It's an interesting place because it's not that far from other towns, and you can drive right through it on a normal, maintained road. If you turn off and drive just a minute or two it's very different though.
I like how the guy who is most grounded in how the government and corporations work is being presented as someone who is inexplicably yearning for the a point in history where things were at their bleakest.
With nary a comment about the intention of the company who is now buying up the land.
>Those that stayed had to go to court to defend their right to live on this abandoned land, all because they wanted to keep the mineral rights to their property. So now, people like Phil assume that the government is just waiting them out. Once they’re gone, putting out the fire will be easy enough. “They’ll take all that red hot coals, but also they’re going to get that rich anthracite coal,” he told us. “And I’m sure they’ll sell that. But are the people or the relatives going to get anything? It’s very doubtful. It’ll probably go to the federal government. Or the coal baron, maybe?”

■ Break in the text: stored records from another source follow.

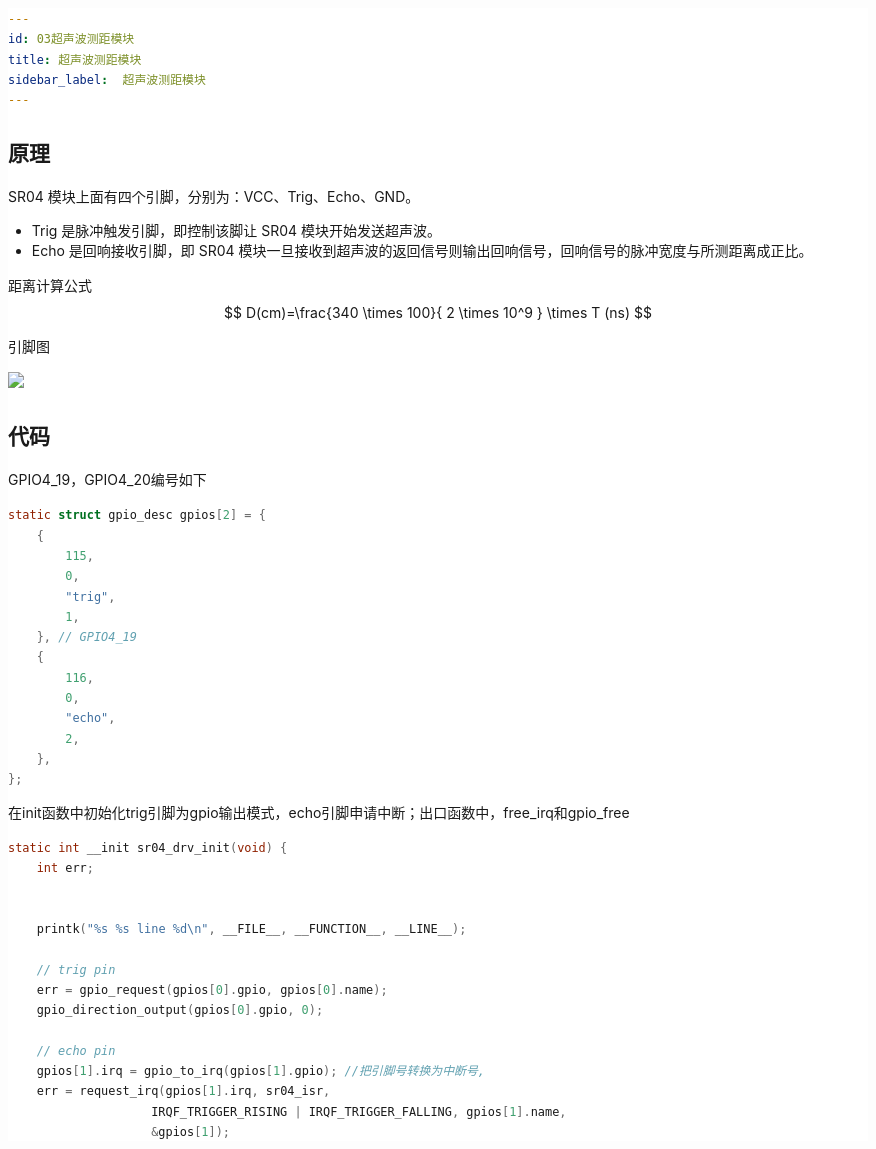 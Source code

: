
 ```yaml
---
id: 03超声波测距模块
title: 超声波测距模块
sidebar_label:  超声波测距模块
---
```






## 原理

SR04 模块上面有四个引脚，分别为：VCC、Trig、Echo、GND。

- Trig 是脉冲触发引脚，即控制该脚让 SR04 模块开始发送超声波。
- Echo 是回响接收引脚，即 SR04 模块一旦接收到超声波的返回信号则输出回响信号，回响信号的脉冲宽度与所测距离成正比。

距离计算公式
$$
D(cm)=\frac{340 \times 100}{ 2 \times 10^9 } \times T (ns)
$$


引脚图

![](https://chengblog-1317157518.cos.ap-shanghai.myqcloud.com/blog/%E8%B6%85%E5%A3%B0%E6%B3%A2%E6%B5%8B%E8%B7%9D%E6%A8%A1%E5%9D%97imx6ull%E5%BC%95%E8%84%9A%E6%8E%A5%E7%BA%BF.png)

## 代码

GPIO4_19，GPIO4_20编号如下

```c
static struct gpio_desc gpios[2] = {
    {
        115,
        0,
        "trig",
        1,
    }, // GPIO4_19
    {
        116,
        0,
        "echo",
        2,
    },
};
```

在init函数中初始化trig引脚为gpio输出模式，echo引脚申请中断；出口函数中，free_irq和gpio_free

```c
static int __init sr04_drv_init(void) {
	int err;


	printk("%s %s line %d\n", __FILE__, __FUNCTION__, __LINE__);

	// trig pin
	err = gpio_request(gpios[0].gpio, gpios[0].name);
	gpio_direction_output(gpios[0].gpio, 0);

	// echo pin
	gpios[1].irq = gpio_to_irq(gpios[1].gpio); //把引脚号转换为中断号,
	err = request_irq(gpios[1].irq, sr04_isr,
					IRQF_TRIGGER_RISING | IRQF_TRIGGER_FALLING, gpios[1].name,
					&gpios[1]);
```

>His voice, I noticed after a while, has a peculiar kind of nostalgia for the worst times in the world.
>so when coal company Pagnotti Enterprises bought the land in 2018
Burning garbage on top of coal mines is such a bizarre idea. What can go wrong?
"What Flynn makes clear is that while we tend to think of human activity on the landscape as not only damaging but irreversible, this may not always be the case."
The author keeps taking jabs at “capitalism” - but let’s be honest that this could happen in any political/economic system. This cheapens the article.
so how do you put that fire out? or was "So now, people like Phil assume that the government is just waiting them out. Once they’re gone, putting out the fire will be easy enough" referring to how the locals think the government is just pretending they can't fix the problem?
I grew up in Pennsylvania and have visited Centralia a few times over the years. When I was younger, I remember being able to see smoke rise from the ground, but in recent years, I haven’t seen anything almost as if the fire has subsided a bit.
Pennsylvania is filled with old coal mining towns, and most of them are in a state of decay. Towns like Pottsville, Pennsylvania have buildings crumbling down on their main streets.
If anything, I think Centralia is representative of where these other towns could be in 50 to 100 years, assuming people move to larger communities. Barring the fire under the ground, of course.